One of my favorite all-time pieces of advice from Buffett is this: "It takes 20 years to build a reputation and five minutes to ruin it. If you think about that, you'll do things differently."

In many ways, the sheer simplicity and common-sense nature of that statement belies its profound implications for modern-day life. Throughout his career, Buffett has used his reputation sparingly to turn around a failing business or to gain a tactical advantage. But when he's needed to, the weight of his reputation as an investor of the highest caliber has generally carried the day.

In the Salomon Brothers scandal, for instance, Buffett was able to persuade the U.S. Treasury to rescind its trading ban on the firm in a matter of hours, based on nothing more than his solemn word. This stunning reversal basically saved Salomon Brothers, along with Berkshire's massive 12% stake in the investment bank at the time. That's the awesome power of a good reputation and why it's so important to protect it.

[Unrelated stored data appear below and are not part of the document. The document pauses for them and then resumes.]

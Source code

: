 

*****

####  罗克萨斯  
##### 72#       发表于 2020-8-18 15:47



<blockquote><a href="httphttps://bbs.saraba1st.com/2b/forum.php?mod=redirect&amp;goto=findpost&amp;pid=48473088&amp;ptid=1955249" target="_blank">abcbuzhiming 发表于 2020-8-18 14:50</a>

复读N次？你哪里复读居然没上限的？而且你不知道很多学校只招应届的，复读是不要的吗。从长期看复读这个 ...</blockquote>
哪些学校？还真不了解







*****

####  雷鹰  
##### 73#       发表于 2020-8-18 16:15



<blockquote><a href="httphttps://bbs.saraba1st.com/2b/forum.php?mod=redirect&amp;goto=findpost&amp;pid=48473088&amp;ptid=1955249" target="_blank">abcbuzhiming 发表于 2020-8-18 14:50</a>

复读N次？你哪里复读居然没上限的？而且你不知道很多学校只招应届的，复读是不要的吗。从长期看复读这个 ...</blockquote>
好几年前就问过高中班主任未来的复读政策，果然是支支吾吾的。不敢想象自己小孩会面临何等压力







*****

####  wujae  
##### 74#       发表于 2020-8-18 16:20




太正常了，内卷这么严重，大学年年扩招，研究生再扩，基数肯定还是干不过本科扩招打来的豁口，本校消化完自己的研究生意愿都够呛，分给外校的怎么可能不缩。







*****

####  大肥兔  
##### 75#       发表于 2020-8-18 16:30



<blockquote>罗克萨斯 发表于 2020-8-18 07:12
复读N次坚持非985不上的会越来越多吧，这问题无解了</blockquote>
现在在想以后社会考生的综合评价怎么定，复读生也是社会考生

Buffett shows us how to properly use social media

I find this sage advice so compelling because it's only gotten better with the passing of time. We now live in the age of social media, where one unfortunate tweet or Facebook post can almost immediately cost us jobs, friends, and even our spouses.

Perhaps that's why Buffett has tweeted all of a whopping seven times since opening a Twitter account over two years ago:.

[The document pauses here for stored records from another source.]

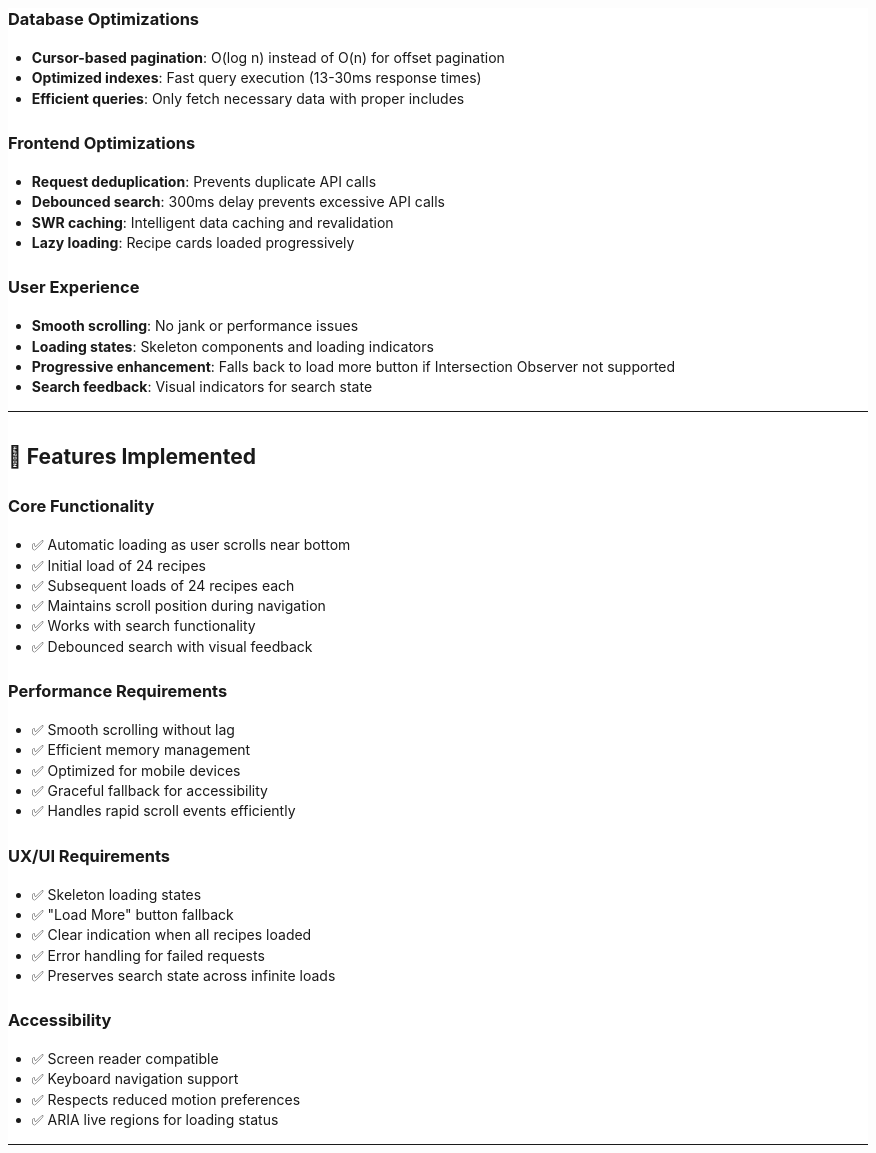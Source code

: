 ### **Database Optimizations**
- **Cursor-based pagination**: O(log n) instead of O(n) for offset pagination
- **Optimized indexes**: Fast query execution (13-30ms response times)
- **Efficient queries**: Only fetch necessary data with proper includes

### **Frontend Optimizations**
- **Request deduplication**: Prevents duplicate API calls
- **Debounced search**: 300ms delay prevents excessive API calls
- **SWR caching**: Intelligent data caching and revalidation
- **Lazy loading**: Recipe cards loaded progressively

### **User Experience**
- **Smooth scrolling**: No jank or performance issues
- **Loading states**: Skeleton components and loading indicators
- **Progressive enhancement**: Falls back to load more button if Intersection Observer not supported
- **Search feedback**: Visual indicators for search state

---

## 🎯 **Features Implemented**

### **Core Functionality**
- ✅ Automatic loading as user scrolls near bottom
- ✅ Initial load of 24 recipes
- ✅ Subsequent loads of 24 recipes each
- ✅ Maintains scroll position during navigation
- ✅ Works with search functionality
- ✅ Debounced search with visual feedback

### **Performance Requirements**
- ✅ Smooth scrolling without lag
- ✅ Efficient memory management
- ✅ Optimized for mobile devices
- ✅ Graceful fallback for accessibility
- ✅ Handles rapid scroll events efficiently

### **UX/UI Requirements**
- ✅ Skeleton loading states
- ✅ "Load More" button fallback
- ✅ Clear indication when all recipes loaded
- ✅ Error handling for failed requests
- ✅ Preserves search state across infinite loads

### **Accessibility**
- ✅ Screen reader compatible
- ✅ Keyboard navigation support
- ✅ Respects reduced motion preferences
- ✅ ARIA live regions for loading status

---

And if you take the time to read through this small sampling of Buffett's musings on Twitter, you'll quickly realize that they lack any type of controversy and are essentially little more than standard boilerplate.

Yet the Oracle of Omaha has more than a million followers and currently has the most followers for a CEO of any Fortune 500 company! Put simply, Buffett clearly demonstrates that you don't need to court disaster in our professional or personal lives on social media to be popular. Boring apparently does just fine.

Buffett's minimal and somewhat pedestrian use of social media obviously reflects his lifelong dedication to protecting his personal brand. And that's a pivotal lesson that everyone should take to heart in an era where social media can make or break our lives almost instantaneously. After all, you don't know when you're going to be need to tap your reputation reservoirs to achieve your goals.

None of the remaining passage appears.